Transcribe, word for word, all of the entries below, and exclude any pictures from the copy.

Segment Open

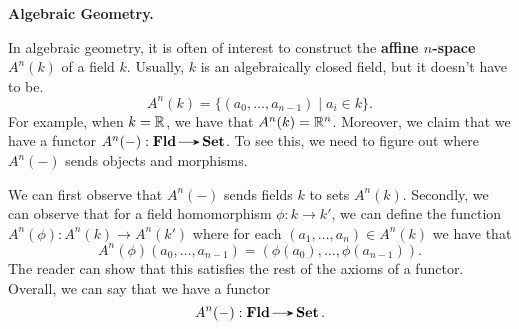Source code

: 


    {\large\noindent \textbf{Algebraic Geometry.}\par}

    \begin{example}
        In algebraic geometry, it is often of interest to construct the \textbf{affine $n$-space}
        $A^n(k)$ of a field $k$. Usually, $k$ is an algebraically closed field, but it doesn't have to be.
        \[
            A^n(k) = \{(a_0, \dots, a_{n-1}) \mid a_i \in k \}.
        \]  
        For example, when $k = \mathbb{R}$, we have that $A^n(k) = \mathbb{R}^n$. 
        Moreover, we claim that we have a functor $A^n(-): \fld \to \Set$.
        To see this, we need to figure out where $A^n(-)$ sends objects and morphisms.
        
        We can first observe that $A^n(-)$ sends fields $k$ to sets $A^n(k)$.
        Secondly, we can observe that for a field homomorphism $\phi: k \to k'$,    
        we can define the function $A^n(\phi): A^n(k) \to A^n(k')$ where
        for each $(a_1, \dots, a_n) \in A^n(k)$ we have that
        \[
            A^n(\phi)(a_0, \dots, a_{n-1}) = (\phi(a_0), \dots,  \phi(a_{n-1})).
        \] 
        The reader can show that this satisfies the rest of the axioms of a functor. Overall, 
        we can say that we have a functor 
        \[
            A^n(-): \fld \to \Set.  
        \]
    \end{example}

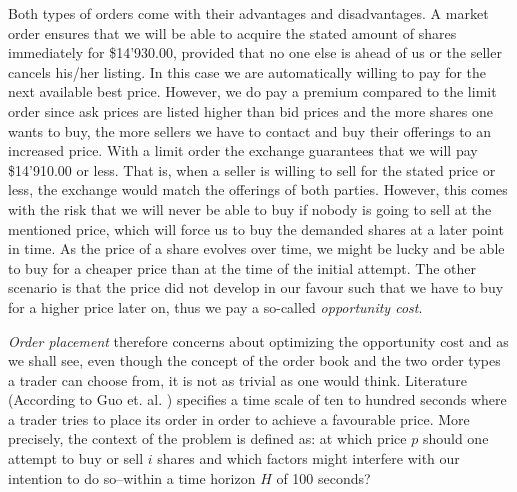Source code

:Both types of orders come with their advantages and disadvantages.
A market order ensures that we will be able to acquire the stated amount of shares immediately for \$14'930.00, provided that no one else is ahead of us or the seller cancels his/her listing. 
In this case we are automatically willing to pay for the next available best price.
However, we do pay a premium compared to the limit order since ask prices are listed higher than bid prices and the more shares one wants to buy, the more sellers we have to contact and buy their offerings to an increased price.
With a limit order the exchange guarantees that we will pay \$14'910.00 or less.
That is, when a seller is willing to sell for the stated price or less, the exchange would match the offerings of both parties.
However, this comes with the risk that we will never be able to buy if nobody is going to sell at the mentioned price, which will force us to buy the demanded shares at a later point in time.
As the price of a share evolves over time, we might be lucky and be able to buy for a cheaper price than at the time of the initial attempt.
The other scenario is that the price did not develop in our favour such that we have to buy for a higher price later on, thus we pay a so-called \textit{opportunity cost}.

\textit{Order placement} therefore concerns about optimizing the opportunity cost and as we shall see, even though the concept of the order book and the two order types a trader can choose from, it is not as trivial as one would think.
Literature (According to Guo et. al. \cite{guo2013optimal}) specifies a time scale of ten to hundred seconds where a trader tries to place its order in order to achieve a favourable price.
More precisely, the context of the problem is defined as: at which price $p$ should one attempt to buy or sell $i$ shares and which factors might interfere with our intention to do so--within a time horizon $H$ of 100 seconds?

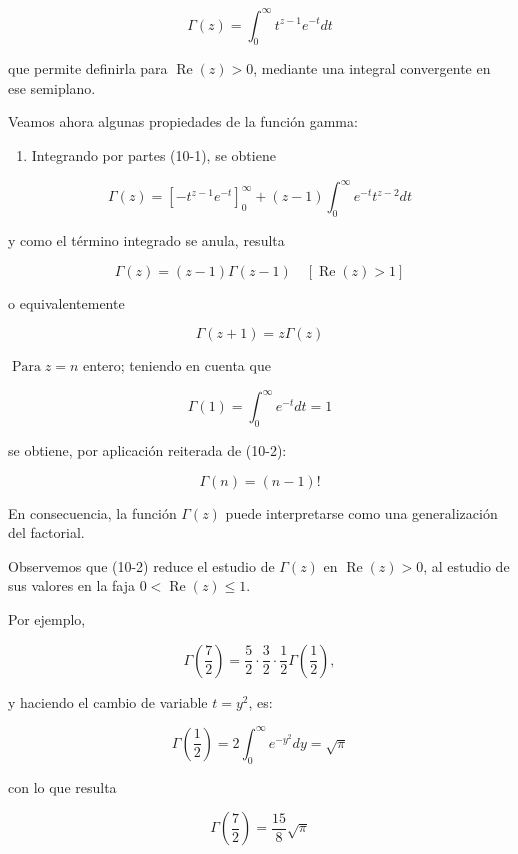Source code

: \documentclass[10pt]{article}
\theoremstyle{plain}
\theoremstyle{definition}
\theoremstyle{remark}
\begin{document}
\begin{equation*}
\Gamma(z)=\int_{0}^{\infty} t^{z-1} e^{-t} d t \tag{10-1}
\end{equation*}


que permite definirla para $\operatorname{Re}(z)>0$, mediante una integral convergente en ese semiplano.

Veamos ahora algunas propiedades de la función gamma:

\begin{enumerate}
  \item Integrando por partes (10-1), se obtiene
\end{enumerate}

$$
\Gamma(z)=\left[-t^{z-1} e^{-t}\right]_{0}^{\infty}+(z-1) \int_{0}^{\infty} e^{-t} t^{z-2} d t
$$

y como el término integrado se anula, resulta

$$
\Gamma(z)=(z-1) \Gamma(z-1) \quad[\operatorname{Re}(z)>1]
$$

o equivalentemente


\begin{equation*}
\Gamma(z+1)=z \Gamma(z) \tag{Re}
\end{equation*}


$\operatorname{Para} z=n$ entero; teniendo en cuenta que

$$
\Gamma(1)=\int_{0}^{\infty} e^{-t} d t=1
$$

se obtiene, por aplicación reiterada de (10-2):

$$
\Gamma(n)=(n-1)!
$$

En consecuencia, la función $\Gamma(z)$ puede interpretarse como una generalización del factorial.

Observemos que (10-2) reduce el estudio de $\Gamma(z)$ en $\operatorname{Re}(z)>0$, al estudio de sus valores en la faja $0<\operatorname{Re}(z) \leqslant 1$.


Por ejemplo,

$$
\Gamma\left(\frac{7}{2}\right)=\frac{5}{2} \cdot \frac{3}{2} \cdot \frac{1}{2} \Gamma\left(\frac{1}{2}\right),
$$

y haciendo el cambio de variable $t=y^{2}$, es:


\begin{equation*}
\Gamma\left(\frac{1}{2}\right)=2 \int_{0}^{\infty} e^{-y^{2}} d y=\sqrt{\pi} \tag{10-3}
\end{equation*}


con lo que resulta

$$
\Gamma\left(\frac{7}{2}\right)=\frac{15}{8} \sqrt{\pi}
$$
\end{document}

Segment Closed

• Answer section
Source code

: 


    {\large\noindent \textbf{Algebraic Geometry.}\par}

    \begin{example}
        In algebraic geometry, it is often of interest to construct the \textbf{affine $n$-space}
        $A^n(k)$ of a field $k$. Usually, $k$ is an algebraically closed field, but it doesn't have to be.
        \[
            A^n(k) = \{(a_0, \dots, a_{n-1}) \mid a_i \in k \}.
        \]  
        For example, when $k = \mathbb{R}$, we have that $A^n(k) = \mathbb{R}^n$. 
        Moreover, we claim that we have a functor $A^n(-): \fld \to \Set$.
        To see this, we need to figure out where $A^n(-)$ sends objects and morphisms.
        
        We can first observe that $A^n(-)$ sends fields $k$ to sets $A^n(k)$.
        Secondly, we can observe that for a field homomorphism $\phi: k \to k'$,    
        we can define the function $A^n(\phi): A^n(k) \to A^n(k')$ where
        for each $(a_1, \dots, a_n) \in A^n(k)$ we have that
        \[
            A^n(\phi)(a_0, \dots, a_{n-1}) = (\phi(a_0), \dots,  \phi(a_{n-1})).
        \] 
        The reader can show that this satisfies the rest of the axioms of a functor. Overall, 
        we can say that we have a functor 
        \[
            A^n(-): \fld \to \Set.  
        \]
    \end{example}

Source code

:Both types of orders come with their advantages and disadvantages.
A market order ensures that we will be able to acquire the stated amount of shares immediately for \$14'930.00, provided that no one else is ahead of us or the seller cancels his/her listing. 
In this case we are automatically willing to pay for the next available best price.
However, we do pay a premium compared to the limit order since ask prices are listed higher than bid prices and the more shares one wants to buy, the more sellers we have to contact and buy their offerings to an increased price.
With a limit order the exchange guarantees that we will pay \$14'910.00 or less.
That is, when a seller is willing to sell for the stated price or less, the exchange would match the offerings of both parties.
However, this comes with the risk that we will never be able to buy if nobody is going to sell at the mentioned price, which will force us to buy the demanded shares at a later point in time.
As the price of a share evolves over time, we might be lucky and be able to buy for a cheaper price than at the time of the initial attempt.
The other scenario is that the price did not develop in our favour such that we have to buy for a higher price later on, thus we pay a so-called \textit{opportunity cost}.

\textit{Order placement} therefore concerns about optimizing the opportunity cost and as we shall see, even though the concept of the order book and the two order types a trader can choose from, it is not as trivial as one would think.
Literature (According to Guo et. al. \cite{guo2013optimal}) specifies a time scale of ten to hundred seconds where a trader tries to place its order in order to achieve a favourable price.
More precisely, the context of the problem is defined as: at which price $p$ should one attempt to buy or sell $i$ shares and which factors might interfere with our intention to do so--within a time horizon $H$ of 100 seconds?

Source code

: \documentclass[10pt]{article}
\theoremstyle{plain}
\theoremstyle{definition}
\theoremstyle{remark}
\begin{document}
\begin{equation*}
\Gamma(z)=\int_{0}^{\infty} t^{z-1} e^{-t} d t \tag{10-1}
\end{equation*}


que permite definirla para $\operatorname{Re}(z)>0$, mediante una integral convergente en ese semiplano.

Veamos ahora algunas propiedades de la función gamma:

\begin{enumerate}
  \item Integrando por partes (10-1), se obtiene
\end{enumerate}

$$
\Gamma(z)=\left[-t^{z-1} e^{-t}\right]_{0}^{\infty}+(z-1) \int_{0}^{\infty} e^{-t} t^{z-2} d t
$$

y como el término integrado se anula, resulta

$$
\Gamma(z)=(z-1) \Gamma(z-1) \quad[\operatorname{Re}(z)>1]
$$

o equivalentemente


\begin{equation*}
\Gamma(z+1)=z \Gamma(z) \tag{Re}
\end{equation*}


$\operatorname{Para} z=n$ entero; teniendo en cuenta que

$$
\Gamma(1)=\int_{0}^{\infty} e^{-t} d t=1
$$

se obtiene, por aplicación reiterada de (10-2):

$$
\Gamma(n)=(n-1)!
$$

En consecuencia, la función $\Gamma(z)$ puede interpretarse como una generalización del factorial.

Observemos que (10-2) reduce el estudio de $\Gamma(z)$ en $\operatorname{Re}(z)>0$, al estudio de sus valores en la faja $0<\operatorname{Re}(z) \leqslant 1$.


Por ejemplo,

$$
\Gamma\left(\frac{7}{2}\right)=\frac{5}{2} \cdot \frac{3}{2} \cdot \frac{1}{2} \Gamma\left(\frac{1}{2}\right),
$$

y haciendo el cambio de variable $t=y^{2}$, es:


\begin{equation*}
\Gamma\left(\frac{1}{2}\right)=2 \int_{0}^{\infty} e^{-y^{2}} d y=\sqrt{\pi} \tag{10-3}
\end{equation*}


con lo que resulta

$$
\Gamma\left(\frac{7}{2}\right)=\frac{15}{8} \sqrt{\pi}
$$
\end{document}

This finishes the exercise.